(Aim of the task): Could you say how many lines below contain the word "currentLocationY"? Give the number with no other text.

Source texts of formatted documents
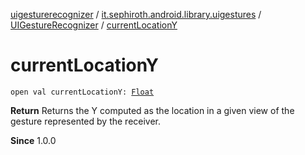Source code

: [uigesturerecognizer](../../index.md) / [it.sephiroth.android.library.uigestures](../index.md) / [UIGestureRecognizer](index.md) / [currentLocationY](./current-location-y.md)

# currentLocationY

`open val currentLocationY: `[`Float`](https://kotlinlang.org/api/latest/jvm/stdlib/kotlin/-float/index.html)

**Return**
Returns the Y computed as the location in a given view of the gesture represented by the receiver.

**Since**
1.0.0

--

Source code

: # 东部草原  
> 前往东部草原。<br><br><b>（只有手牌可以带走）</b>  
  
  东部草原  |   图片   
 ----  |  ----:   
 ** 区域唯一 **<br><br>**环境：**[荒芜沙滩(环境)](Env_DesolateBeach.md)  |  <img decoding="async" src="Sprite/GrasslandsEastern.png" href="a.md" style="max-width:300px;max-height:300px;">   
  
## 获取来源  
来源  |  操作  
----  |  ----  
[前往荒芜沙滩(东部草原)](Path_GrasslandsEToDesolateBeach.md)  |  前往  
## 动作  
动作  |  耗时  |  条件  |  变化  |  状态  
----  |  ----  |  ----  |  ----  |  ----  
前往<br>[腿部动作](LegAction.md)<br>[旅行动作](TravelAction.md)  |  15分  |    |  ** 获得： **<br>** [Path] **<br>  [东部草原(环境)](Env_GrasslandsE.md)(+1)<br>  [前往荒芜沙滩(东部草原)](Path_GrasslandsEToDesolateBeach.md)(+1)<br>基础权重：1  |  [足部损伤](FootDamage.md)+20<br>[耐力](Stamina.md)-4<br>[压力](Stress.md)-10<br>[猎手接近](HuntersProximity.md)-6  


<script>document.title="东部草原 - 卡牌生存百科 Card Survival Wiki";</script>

(Answer section): 3